Fig. 1: The CTA1-DD adjuvant given through multiple routes targets the FDC network and enhances the GC reaction in draining lymph nodes.

a Microscopy sections from indicated tissues showing deposition of CTA1-DD or CTA1R7K-DD adjuvant at 6 h (i.v. and s.c.) or 24 h (i.n.) following immunization via different routes. FDC (Mfge8 or CD35, red), and CTA1-DD (green) were identified with laminin (blue) in spleen and B220 (blue) plus CD169 (cyan) in iLN. All images were taken with an inverted confocal microscope (LSM700) with x20 magnification. The size bars indicate 100 µm.
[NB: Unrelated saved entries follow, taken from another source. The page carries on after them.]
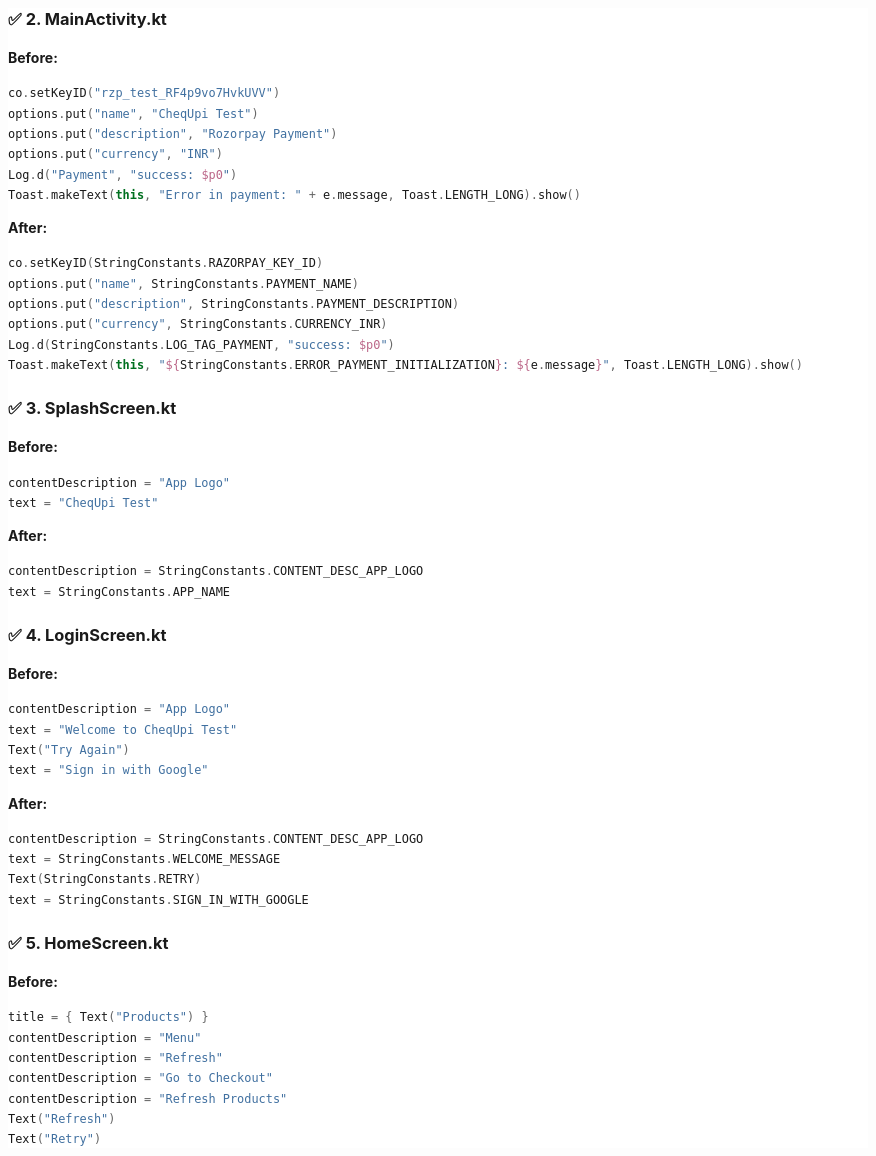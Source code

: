 ### ✅ **2. MainActivity.kt**
**Before:**
```kotlin
co.setKeyID("rzp_test_RF4p9vo7HvkUVV")
options.put("name", "CheqUpi Test")
options.put("description", "Rozorpay Payment")
options.put("currency", "INR")
Log.d("Payment", "success: $p0")
Toast.makeText(this, "Error in payment: " + e.message, Toast.LENGTH_LONG).show()
```

**After:**
```kotlin
co.setKeyID(StringConstants.RAZORPAY_KEY_ID)
options.put("name", StringConstants.PAYMENT_NAME)
options.put("description", StringConstants.PAYMENT_DESCRIPTION)
options.put("currency", StringConstants.CURRENCY_INR)
Log.d(StringConstants.LOG_TAG_PAYMENT, "success: $p0")
Toast.makeText(this, "${StringConstants.ERROR_PAYMENT_INITIALIZATION}: ${e.message}", Toast.LENGTH_LONG).show()
```

### ✅ **3. SplashScreen.kt**
**Before:**
```kotlin
contentDescription = "App Logo"
text = "CheqUpi Test"
```

**After:**
```kotlin
contentDescription = StringConstants.CONTENT_DESC_APP_LOGO
text = StringConstants.APP_NAME
```

### ✅ **4. LoginScreen.kt**
**Before:**
```kotlin
contentDescription = "App Logo"
text = "Welcome to CheqUpi Test"
Text("Try Again")
text = "Sign in with Google"
```

**After:**
```kotlin
contentDescription = StringConstants.CONTENT_DESC_APP_LOGO
text = StringConstants.WELCOME_MESSAGE
Text(StringConstants.RETRY)
text = StringConstants.SIGN_IN_WITH_GOOGLE
```

### ✅ **5. HomeScreen.kt**
**Before:**
```kotlin
title = { Text("Products") }
contentDescription = "Menu"
contentDescription = "Refresh"
contentDescription = "Go to Checkout"
contentDescription = "Refresh Products"
Text("Refresh")
Text("Retry")
```
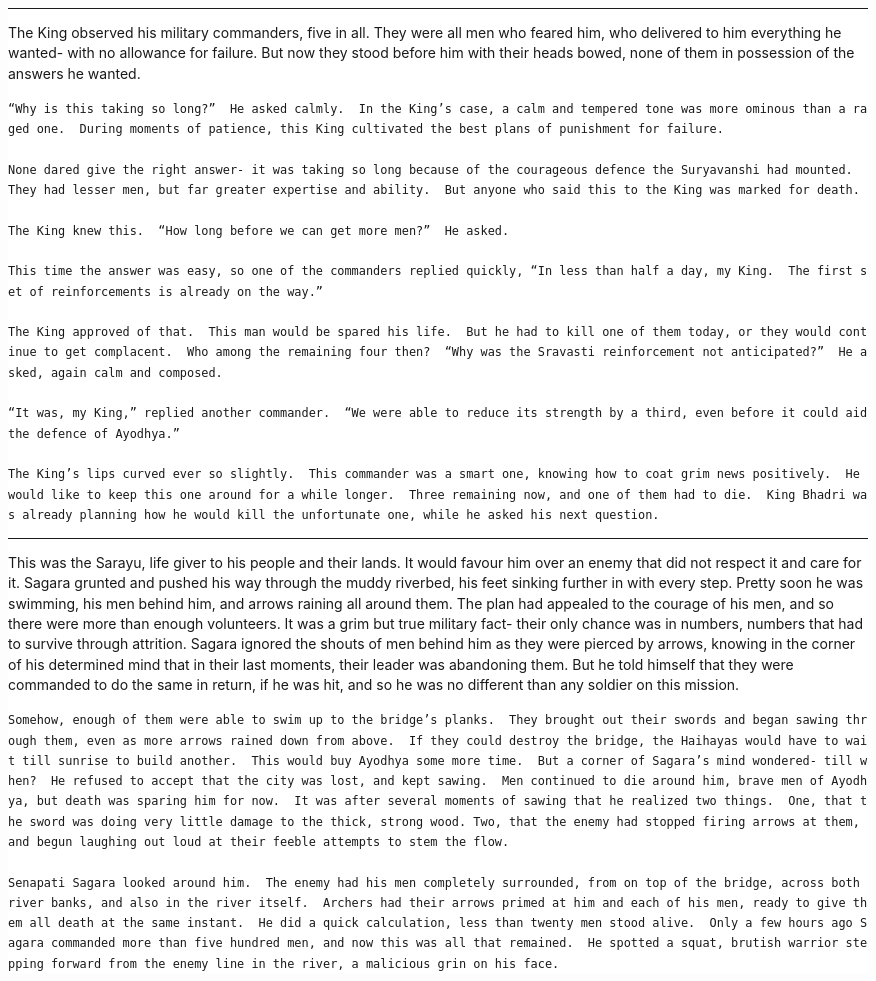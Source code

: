 ***

The King observed his military commanders, five in all.  They were all men who feared him, who delivered to him everything he wanted- with no allowance for failure.  But now they stood before him with their heads bowed, none of them in possession of the answers he wanted.

	“Why is this taking so long?”  He asked calmly.  In the King’s case, a calm and tempered tone was more ominous than a raged one.  During moments of patience, this King cultivated the best plans of punishment for failure.

	None dared give the right answer- it was taking so long because of the courageous defence the Suryavanshi had mounted.  They had lesser men, but far greater expertise and ability.  But anyone who said this to the King was marked for death.  

	The King knew this.  “How long before we can get more men?”  He asked.

	This time the answer was easy, so one of the commanders replied quickly, “In less than half a day, my King.  The first set of reinforcements is already on the way.”

	The King approved of that.  This man would be spared his life.  But he had to kill one of them today, or they would continue to get complacent.  Who among the remaining four then?  “Why was the Sravasti reinforcement not anticipated?”  He asked, again calm and composed.

	“It was, my King,” replied another commander.  “We were able to reduce its strength by a third, even before it could aid the defence of Ayodhya.”

	The King’s lips curved ever so slightly.  This commander was a smart one, knowing how to coat grim news positively.  He would like to keep this one around for a while longer.  Three remaining now, and one of them had to die.  King Bhadri was already planning how he would kill the unfortunate one, while he asked his next question.

***

This was the Sarayu, life giver to his people and their lands.  It would favour him over an enemy that did not respect it and care for it.  Sagara grunted and pushed his way through the muddy riverbed, his feet sinking further in with every step.  Pretty soon he was swimming, his men behind him, and arrows raining all around them.  The plan had appealed to the courage of his men, and so there were more than enough volunteers.  It was a grim but true military fact- their only chance was in numbers, numbers that had to survive through attrition.  Sagara ignored the shouts of men behind him as they were pierced by arrows, knowing in the corner of his determined mind that in their last moments, their leader was abandoning them.  But he told himself that they were commanded to do the same in return, if he was hit, and so he was no different than any soldier on this mission.

	Somehow, enough of them were able to swim up to the bridge’s planks.  They brought out their swords and began sawing through them, even as more arrows rained down from above.  If they could destroy the bridge, the Haihayas would have to wait till sunrise to build another.  This would buy Ayodhya some more time.  But a corner of Sagara’s mind wondered- till when?  He refused to accept that the city was lost, and kept sawing.  Men continued to die around him, brave men of Ayodhya, but death was sparing him for now.  It was after several moments of sawing that he realized two things.  One, that the sword was doing very little damage to the thick, strong wood. Two, that the enemy had stopped firing arrows at them, and begun laughing out loud at their feeble attempts to stem the flow.

	Senapati Sagara looked around him.  The enemy had his men completely surrounded, from on top of the bridge, across both river banks, and also in the river itself.  Archers had their arrows primed at him and each of his men, ready to give them all death at the same instant.  He did a quick calculation, less than twenty men stood alive.  Only a few hours ago Sagara commanded more than five hundred men, and now this was all that remained.  He spotted a squat, brutish warrior stepping forward from the enemy line in the river, a malicious grin on his face.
These are representative sections from individual mice in groups of three mice showing similar results. b FACS analysis of antigen binding to FDC following immunizations with OVA-FITC alone or incorporated in the CTA1-OVA-DD fusion protein conjugated to AF488 and containing an equimolar dose (5 µg) of OVA-peptide. c IgG anti-NP-specific serum antibodies were determined by ELISA and given as log₁₀-titers ± SD after 2 i.v., s.c., or 3 i.n. immunizations as in a and b. These are pooled data from three experiments (n = 3 in each group). d The percentage of TFH cells (CD4⁺ FoxP3⁻ CXCR5⁺ PD-1⁺) or activated B cells (GL-7⁺ Fas⁺ IgD⁻ of all CD19⁺) in the GC in the mediastinal LN (mLN) (left panel) or inguinal LN (iLN) (right panel) was assessed by FACS 10 days following an i.n. (mLN) or s.c. (iLN) immunization with 5 µg NP-OVA with (black bars) or without (white bars) 10 μg admixed CTA1-DD adjuvant, as indicated. Cells from naive unimmunized mice (light gray bars) were included as controls (right panel). Statistical significance was determined by one-way ANOVA followed by Tukey correction for multiple comparisons; *p < 0.05, **p < 0.01, ***p < 0.001, ****p < 0.0001.